Repeat, exactly and with no pictures, the lines that run from the beginning of the entries through the line containing "以TIM为例，作为意大利最大".

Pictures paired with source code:

= = =

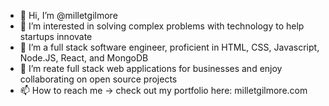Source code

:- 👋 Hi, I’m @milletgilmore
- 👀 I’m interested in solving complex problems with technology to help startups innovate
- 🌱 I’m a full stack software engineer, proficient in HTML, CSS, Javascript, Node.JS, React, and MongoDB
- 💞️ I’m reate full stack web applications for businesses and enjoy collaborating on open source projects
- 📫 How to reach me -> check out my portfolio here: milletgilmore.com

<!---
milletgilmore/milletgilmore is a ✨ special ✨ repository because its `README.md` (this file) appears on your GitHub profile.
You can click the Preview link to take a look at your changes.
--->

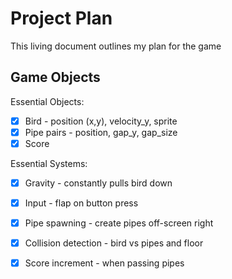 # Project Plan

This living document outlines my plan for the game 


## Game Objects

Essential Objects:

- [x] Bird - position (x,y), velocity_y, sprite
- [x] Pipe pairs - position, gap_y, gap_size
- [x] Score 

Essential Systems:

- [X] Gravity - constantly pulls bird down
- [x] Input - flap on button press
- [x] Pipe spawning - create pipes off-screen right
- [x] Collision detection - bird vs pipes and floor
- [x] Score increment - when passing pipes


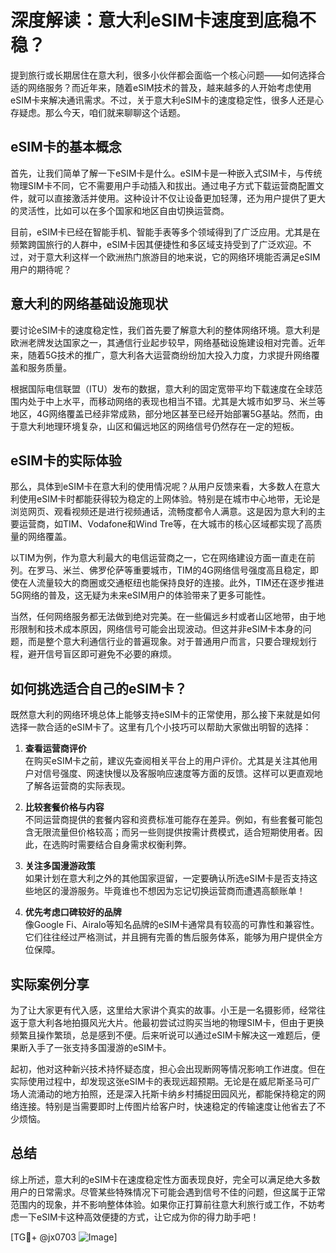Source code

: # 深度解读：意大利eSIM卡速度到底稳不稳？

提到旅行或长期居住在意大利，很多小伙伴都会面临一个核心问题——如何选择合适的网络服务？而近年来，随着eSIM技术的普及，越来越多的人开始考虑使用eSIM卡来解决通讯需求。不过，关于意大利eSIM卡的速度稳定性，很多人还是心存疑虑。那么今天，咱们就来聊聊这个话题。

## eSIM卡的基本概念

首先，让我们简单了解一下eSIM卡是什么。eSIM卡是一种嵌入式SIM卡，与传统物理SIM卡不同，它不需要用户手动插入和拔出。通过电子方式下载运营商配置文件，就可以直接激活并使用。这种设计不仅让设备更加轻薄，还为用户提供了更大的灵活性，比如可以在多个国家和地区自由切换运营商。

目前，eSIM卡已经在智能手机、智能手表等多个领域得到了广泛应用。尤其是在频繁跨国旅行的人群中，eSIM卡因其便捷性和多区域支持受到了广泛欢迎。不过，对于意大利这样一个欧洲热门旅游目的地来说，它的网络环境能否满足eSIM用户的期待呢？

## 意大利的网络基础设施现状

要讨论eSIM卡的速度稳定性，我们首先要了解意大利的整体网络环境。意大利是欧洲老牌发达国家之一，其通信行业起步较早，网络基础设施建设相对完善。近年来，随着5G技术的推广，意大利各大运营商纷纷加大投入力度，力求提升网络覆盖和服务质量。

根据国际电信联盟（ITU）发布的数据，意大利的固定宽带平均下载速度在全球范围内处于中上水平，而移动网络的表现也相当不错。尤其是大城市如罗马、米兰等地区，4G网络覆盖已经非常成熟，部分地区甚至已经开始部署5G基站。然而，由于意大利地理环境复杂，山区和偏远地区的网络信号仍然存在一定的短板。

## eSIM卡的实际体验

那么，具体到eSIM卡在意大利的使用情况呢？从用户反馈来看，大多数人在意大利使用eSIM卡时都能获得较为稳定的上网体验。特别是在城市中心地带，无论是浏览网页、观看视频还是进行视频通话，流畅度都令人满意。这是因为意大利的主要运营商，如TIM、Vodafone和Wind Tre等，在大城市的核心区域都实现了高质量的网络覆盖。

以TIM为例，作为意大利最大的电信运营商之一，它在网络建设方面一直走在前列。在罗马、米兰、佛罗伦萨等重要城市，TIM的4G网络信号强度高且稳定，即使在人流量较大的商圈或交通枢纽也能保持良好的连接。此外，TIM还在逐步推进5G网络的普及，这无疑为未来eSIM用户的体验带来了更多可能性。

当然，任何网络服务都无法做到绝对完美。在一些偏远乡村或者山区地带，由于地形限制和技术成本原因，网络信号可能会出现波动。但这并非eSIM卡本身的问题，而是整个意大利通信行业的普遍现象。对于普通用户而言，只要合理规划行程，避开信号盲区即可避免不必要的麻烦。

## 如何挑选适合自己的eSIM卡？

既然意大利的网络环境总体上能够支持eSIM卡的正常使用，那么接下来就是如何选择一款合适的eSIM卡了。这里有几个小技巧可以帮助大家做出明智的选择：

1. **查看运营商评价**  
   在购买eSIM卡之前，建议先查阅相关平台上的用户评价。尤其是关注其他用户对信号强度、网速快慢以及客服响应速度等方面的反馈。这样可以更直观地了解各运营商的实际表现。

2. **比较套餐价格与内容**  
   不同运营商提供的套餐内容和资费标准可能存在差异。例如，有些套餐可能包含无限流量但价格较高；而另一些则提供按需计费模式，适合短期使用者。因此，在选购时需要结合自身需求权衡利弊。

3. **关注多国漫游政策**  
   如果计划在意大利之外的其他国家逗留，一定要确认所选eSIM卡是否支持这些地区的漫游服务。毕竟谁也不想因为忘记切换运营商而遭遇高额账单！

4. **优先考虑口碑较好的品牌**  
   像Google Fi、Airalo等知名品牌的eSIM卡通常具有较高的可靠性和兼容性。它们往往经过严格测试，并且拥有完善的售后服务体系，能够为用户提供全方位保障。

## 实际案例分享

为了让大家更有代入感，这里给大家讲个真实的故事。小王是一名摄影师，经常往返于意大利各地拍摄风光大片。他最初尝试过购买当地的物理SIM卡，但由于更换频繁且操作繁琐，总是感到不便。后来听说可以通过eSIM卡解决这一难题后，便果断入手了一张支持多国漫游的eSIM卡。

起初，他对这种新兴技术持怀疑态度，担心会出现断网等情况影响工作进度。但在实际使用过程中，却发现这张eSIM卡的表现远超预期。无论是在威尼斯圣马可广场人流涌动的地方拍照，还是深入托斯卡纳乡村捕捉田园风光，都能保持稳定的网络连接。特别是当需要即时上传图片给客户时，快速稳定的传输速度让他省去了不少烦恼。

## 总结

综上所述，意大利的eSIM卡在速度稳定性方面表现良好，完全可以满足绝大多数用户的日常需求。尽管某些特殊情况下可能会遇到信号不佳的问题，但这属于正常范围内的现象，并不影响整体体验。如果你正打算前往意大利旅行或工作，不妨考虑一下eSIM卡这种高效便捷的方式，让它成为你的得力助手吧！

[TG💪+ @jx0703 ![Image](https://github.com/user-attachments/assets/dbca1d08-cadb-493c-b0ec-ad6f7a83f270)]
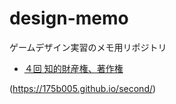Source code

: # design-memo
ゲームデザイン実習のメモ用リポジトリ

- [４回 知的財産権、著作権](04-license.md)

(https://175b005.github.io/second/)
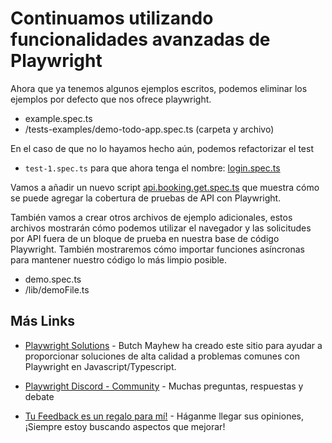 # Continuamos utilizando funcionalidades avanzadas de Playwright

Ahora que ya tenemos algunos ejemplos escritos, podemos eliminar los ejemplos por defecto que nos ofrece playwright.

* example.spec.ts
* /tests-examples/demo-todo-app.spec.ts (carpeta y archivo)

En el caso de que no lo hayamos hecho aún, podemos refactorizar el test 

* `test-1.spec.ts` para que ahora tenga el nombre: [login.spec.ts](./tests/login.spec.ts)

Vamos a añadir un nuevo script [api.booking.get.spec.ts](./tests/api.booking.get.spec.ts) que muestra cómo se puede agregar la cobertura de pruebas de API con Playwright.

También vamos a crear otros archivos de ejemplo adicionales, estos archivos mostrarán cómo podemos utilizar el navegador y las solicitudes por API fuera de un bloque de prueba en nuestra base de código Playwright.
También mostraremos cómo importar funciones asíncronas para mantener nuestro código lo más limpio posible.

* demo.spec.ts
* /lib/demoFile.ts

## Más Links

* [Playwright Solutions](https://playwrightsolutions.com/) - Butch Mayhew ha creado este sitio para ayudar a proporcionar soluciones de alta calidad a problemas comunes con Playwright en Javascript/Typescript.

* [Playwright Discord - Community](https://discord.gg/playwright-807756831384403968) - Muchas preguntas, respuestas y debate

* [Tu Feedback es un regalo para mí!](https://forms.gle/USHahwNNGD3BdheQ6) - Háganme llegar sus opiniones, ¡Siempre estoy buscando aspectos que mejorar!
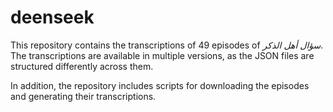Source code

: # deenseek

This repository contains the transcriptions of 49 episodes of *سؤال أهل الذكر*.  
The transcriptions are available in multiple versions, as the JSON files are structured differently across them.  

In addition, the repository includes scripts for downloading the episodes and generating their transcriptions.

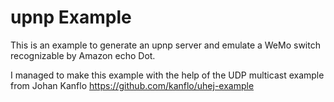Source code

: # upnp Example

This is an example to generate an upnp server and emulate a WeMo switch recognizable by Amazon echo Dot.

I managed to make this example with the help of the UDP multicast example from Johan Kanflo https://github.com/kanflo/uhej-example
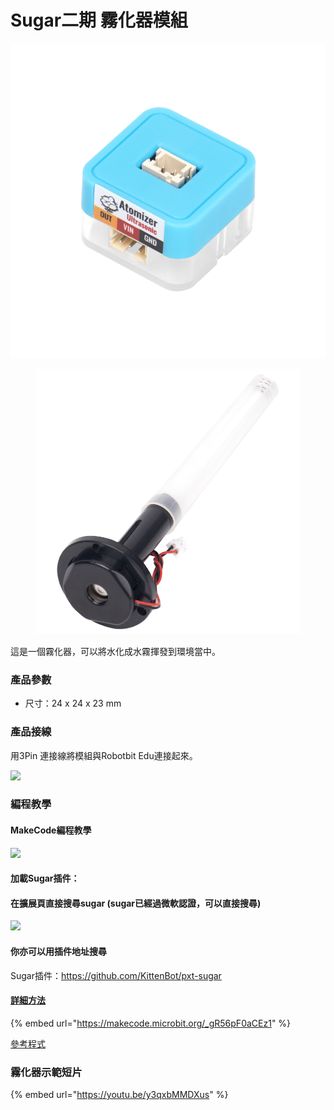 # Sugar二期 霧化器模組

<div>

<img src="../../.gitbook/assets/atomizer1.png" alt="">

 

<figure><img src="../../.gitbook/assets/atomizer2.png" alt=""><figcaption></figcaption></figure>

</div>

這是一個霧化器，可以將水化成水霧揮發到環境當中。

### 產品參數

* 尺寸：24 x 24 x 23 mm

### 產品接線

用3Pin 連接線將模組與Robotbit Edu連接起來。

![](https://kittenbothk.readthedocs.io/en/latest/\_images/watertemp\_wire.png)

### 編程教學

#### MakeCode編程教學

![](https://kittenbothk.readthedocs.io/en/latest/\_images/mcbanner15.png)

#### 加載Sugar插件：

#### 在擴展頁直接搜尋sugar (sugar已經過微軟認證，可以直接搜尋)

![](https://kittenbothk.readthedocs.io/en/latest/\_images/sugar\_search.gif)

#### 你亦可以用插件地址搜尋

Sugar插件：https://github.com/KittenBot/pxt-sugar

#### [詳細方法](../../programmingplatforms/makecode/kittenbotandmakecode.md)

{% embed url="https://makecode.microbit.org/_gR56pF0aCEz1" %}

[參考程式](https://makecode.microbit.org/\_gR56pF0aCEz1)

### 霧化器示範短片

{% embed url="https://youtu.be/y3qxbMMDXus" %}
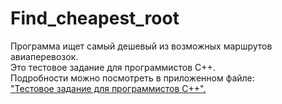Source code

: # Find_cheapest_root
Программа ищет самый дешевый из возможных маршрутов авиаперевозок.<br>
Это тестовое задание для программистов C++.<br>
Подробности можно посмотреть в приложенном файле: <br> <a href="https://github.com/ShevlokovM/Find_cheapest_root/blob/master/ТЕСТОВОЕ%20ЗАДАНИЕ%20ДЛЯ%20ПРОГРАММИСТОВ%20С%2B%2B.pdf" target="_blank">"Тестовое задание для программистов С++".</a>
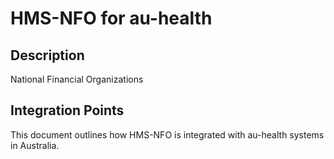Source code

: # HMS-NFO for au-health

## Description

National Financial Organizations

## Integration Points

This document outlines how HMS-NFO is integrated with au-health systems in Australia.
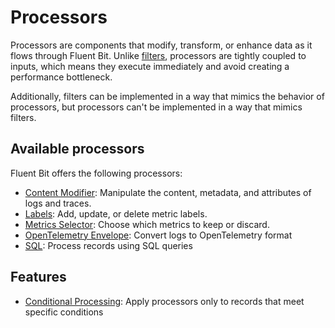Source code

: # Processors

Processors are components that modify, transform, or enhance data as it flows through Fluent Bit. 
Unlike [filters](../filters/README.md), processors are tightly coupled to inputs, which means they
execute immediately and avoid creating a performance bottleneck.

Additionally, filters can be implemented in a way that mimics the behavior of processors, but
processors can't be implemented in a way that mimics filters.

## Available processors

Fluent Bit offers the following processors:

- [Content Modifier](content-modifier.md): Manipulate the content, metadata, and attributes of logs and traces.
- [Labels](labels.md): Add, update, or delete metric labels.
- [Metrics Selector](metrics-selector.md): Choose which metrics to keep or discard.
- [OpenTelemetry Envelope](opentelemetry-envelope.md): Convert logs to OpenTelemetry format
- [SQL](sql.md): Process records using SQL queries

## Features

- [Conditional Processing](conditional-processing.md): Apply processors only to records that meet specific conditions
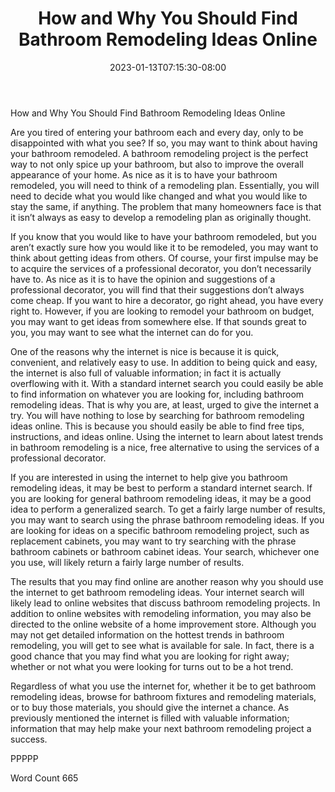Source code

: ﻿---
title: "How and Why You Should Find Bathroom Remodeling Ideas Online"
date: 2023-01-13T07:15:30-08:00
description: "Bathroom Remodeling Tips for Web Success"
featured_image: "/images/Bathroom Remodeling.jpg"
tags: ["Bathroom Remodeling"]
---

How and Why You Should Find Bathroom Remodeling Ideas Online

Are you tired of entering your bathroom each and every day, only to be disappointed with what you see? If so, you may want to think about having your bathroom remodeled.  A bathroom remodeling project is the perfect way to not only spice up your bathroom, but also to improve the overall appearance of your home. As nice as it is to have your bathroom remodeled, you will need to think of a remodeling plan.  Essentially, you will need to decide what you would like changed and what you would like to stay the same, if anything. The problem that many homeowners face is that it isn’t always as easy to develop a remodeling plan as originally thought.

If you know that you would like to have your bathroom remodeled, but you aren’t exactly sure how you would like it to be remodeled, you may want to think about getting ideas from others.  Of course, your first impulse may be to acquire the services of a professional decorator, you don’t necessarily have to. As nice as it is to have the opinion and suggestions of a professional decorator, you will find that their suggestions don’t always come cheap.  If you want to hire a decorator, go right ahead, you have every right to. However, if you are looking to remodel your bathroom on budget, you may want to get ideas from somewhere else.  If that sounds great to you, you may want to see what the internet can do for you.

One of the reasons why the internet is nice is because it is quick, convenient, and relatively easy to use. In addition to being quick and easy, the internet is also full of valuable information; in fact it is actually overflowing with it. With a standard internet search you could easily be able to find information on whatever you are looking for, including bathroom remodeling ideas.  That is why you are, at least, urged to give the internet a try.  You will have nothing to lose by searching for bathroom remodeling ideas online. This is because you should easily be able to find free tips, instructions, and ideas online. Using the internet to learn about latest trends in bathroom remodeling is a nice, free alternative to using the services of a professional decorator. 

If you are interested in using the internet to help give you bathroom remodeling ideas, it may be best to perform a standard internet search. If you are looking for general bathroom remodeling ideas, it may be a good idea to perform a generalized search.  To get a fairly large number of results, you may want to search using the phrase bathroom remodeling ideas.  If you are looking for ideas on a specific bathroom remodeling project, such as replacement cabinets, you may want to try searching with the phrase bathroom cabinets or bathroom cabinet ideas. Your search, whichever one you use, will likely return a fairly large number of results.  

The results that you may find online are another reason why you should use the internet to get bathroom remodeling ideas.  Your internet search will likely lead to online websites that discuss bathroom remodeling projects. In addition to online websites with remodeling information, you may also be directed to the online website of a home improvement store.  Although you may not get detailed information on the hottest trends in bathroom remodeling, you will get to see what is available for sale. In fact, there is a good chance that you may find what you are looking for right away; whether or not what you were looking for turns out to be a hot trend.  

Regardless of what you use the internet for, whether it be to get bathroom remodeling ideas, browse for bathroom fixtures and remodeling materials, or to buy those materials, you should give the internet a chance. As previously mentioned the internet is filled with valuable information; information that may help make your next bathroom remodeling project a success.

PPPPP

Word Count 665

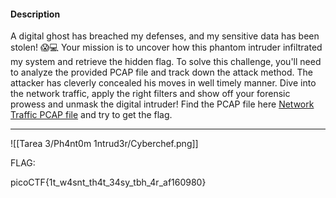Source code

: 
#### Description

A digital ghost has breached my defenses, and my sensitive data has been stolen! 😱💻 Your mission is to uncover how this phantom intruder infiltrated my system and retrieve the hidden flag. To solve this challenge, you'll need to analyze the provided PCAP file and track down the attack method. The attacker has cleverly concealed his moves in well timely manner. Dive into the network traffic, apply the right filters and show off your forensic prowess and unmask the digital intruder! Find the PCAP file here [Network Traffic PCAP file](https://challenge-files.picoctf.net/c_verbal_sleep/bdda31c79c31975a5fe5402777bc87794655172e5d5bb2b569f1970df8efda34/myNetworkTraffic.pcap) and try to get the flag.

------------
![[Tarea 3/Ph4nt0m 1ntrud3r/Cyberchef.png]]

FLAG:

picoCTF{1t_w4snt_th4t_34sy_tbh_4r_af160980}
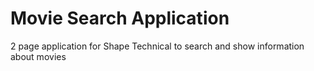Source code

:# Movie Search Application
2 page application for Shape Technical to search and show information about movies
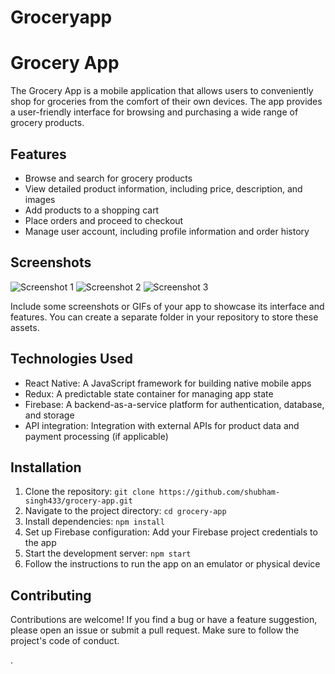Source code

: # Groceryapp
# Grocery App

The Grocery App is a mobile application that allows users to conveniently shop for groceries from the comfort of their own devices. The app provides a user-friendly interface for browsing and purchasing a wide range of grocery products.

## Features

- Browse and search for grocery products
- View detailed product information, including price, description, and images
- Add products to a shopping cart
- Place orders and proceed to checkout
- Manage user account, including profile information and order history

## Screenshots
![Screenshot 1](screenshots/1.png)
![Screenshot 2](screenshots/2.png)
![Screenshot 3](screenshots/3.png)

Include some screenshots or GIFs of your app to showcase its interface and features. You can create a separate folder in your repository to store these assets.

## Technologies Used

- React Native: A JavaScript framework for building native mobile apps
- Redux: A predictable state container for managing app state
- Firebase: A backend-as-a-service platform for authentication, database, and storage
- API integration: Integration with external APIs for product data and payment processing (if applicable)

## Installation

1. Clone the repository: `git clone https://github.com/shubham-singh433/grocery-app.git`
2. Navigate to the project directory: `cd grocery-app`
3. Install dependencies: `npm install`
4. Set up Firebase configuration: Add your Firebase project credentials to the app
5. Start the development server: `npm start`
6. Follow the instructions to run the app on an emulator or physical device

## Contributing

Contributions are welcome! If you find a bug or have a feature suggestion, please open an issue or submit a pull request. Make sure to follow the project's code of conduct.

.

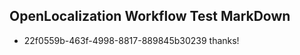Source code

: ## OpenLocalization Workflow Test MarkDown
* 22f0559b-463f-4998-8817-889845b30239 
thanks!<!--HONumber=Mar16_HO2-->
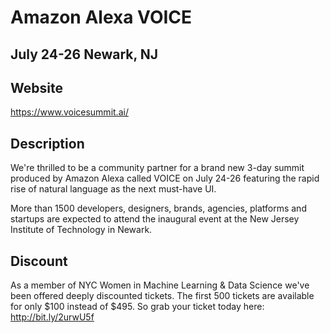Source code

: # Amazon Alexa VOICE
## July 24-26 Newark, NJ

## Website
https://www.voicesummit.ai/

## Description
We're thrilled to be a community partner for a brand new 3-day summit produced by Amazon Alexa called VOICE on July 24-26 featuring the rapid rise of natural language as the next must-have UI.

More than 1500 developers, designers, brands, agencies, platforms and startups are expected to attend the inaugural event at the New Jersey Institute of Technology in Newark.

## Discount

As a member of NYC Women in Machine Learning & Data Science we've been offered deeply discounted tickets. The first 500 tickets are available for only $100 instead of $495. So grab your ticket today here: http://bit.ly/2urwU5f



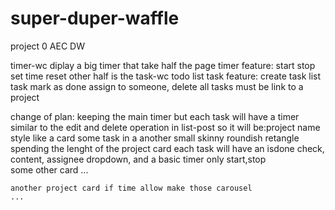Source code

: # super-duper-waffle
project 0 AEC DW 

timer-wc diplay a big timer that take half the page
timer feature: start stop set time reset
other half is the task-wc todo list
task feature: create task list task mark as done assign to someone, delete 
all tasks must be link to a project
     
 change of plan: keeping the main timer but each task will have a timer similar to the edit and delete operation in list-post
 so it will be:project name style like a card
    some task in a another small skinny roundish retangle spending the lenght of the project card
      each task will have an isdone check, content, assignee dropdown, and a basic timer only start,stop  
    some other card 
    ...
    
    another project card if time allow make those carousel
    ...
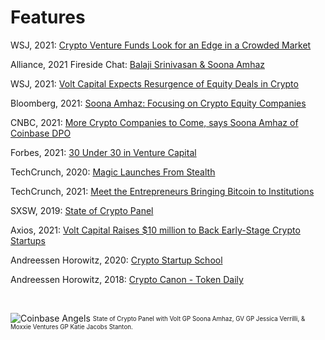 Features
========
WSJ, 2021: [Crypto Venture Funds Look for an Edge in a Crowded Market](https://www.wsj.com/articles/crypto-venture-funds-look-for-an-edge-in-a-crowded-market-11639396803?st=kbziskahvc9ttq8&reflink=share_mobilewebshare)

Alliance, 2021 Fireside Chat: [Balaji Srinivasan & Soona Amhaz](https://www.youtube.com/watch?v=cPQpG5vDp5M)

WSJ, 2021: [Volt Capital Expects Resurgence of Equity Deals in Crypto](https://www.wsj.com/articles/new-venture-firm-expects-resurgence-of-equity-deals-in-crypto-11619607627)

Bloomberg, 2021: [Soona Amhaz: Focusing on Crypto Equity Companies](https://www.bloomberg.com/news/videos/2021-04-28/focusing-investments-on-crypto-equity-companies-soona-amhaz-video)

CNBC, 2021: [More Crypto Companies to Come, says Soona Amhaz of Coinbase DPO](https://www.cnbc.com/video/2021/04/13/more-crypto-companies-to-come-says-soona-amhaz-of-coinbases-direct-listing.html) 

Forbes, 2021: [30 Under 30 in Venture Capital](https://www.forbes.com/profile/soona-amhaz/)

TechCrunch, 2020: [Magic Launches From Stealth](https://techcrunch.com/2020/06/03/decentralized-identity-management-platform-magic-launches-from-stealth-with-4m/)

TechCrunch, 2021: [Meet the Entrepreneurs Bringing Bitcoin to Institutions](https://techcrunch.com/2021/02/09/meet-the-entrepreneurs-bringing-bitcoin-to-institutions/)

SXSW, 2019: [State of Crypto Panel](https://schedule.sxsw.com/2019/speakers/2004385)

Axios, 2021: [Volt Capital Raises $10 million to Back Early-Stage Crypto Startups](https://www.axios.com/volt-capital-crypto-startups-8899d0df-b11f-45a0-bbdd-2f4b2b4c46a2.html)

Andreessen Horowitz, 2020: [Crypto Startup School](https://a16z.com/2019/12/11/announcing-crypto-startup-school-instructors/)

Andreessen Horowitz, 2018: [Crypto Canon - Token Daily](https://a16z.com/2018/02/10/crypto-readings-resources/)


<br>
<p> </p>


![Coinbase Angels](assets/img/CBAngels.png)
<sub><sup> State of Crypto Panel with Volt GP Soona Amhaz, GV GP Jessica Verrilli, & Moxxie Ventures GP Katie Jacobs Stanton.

= = =

#### RESPONSE TO THIS EXERCISE:
Source code

:- 👋 Hi, I’m @milletgilmore
- 👀 I’m interested in solving complex problems with technology to help startups innovate
- 🌱 I’m a full stack software engineer, proficient in HTML, CSS, Javascript, Node.JS, React, and MongoDB
- 💞️ I’m reate full stack web applications for businesses and enjoy collaborating on open source projects
- 📫 How to reach me -> check out my portfolio here: milletgilmore.com

<!---
milletgilmore/milletgilmore is a ✨ special ✨ repository because its `README.md` (this file) appears on your GitHub profile.
You can click the Preview link to take a look at your changes.
--->

 # Project Plan

This living document outlines my plan for the game 


## Game Objects

Essential Objects:

- [x] Bird - position (x,y), velocity_y, sprite
- [x] Pipe pairs - position, gap_y, gap_size
- [x] Score 

Essential Systems:

- [X] Gravity - constantly pulls bird down
- [x] Input - flap on button press
- [x] Pipe spawning - create pipes off-screen right
- [x] Collision detection - bird vs pipes and floor
- [x] Score increment - when passing pipes


Source code

: # 深度解读：意大利eSIM卡速度到底稳不稳？

提到旅行或长期居住在意大利，很多小伙伴都会面临一个核心问题——如何选择合适的网络服务？而近年来，随着eSIM技术的普及，越来越多的人开始考虑使用eSIM卡来解决通讯需求。不过，关于意大利eSIM卡的速度稳定性，很多人还是心存疑虑。那么今天，咱们就来聊聊这个话题。

## eSIM卡的基本概念

首先，让我们简单了解一下eSIM卡是什么。eSIM卡是一种嵌入式SIM卡，与传统物理SIM卡不同，它不需要用户手动插入和拔出。通过电子方式下载运营商配置文件，就可以直接激活并使用。这种设计不仅让设备更加轻薄，还为用户提供了更大的灵活性，比如可以在多个国家和地区自由切换运营商。

目前，eSIM卡已经在智能手机、智能手表等多个领域得到了广泛应用。尤其是在频繁跨国旅行的人群中，eSIM卡因其便捷性和多区域支持受到了广泛欢迎。不过，对于意大利这样一个欧洲热门旅游目的地来说，它的网络环境能否满足eSIM用户的期待呢？

## 意大利的网络基础设施现状

要讨论eSIM卡的速度稳定性，我们首先要了解意大利的整体网络环境。意大利是欧洲老牌发达国家之一，其通信行业起步较早，网络基础设施建设相对完善。近年来，随着5G技术的推广，意大利各大运营商纷纷加大投入力度，力求提升网络覆盖和服务质量。

根据国际电信联盟（ITU）发布的数据，意大利的固定宽带平均下载速度在全球范围内处于中上水平，而移动网络的表现也相当不错。尤其是大城市如罗马、米兰等地区，4G网络覆盖已经非常成熟，部分地区甚至已经开始部署5G基站。然而，由于意大利地理环境复杂，山区和偏远地区的网络信号仍然存在一定的短板。

## eSIM卡的实际体验

那么，具体到eSIM卡在意大利的使用情况呢？从用户反馈来看，大多数人在意大利使用eSIM卡时都能获得较为稳定的上网体验。特别是在城市中心地带，无论是浏览网页、观看视频还是进行视频通话，流畅度都令人满意。这是因为意大利的主要运营商，如TIM、Vodafone和Wind Tre等，在大城市的核心区域都实现了高质量的网络覆盖。

以TIM为例，作为意大利最大的电信运营商之一，它在网络建设方面一直走在前列。在罗马、米兰、佛罗伦萨等重要城市，TIM的4G网络信号强度高且稳定，即使在人流量较大的商圈或交通枢纽也能保持良好的连接。此外，TIM还在逐步推进5G网络的普及，这无疑为未来eSIM用户的体验带来了更多可能性。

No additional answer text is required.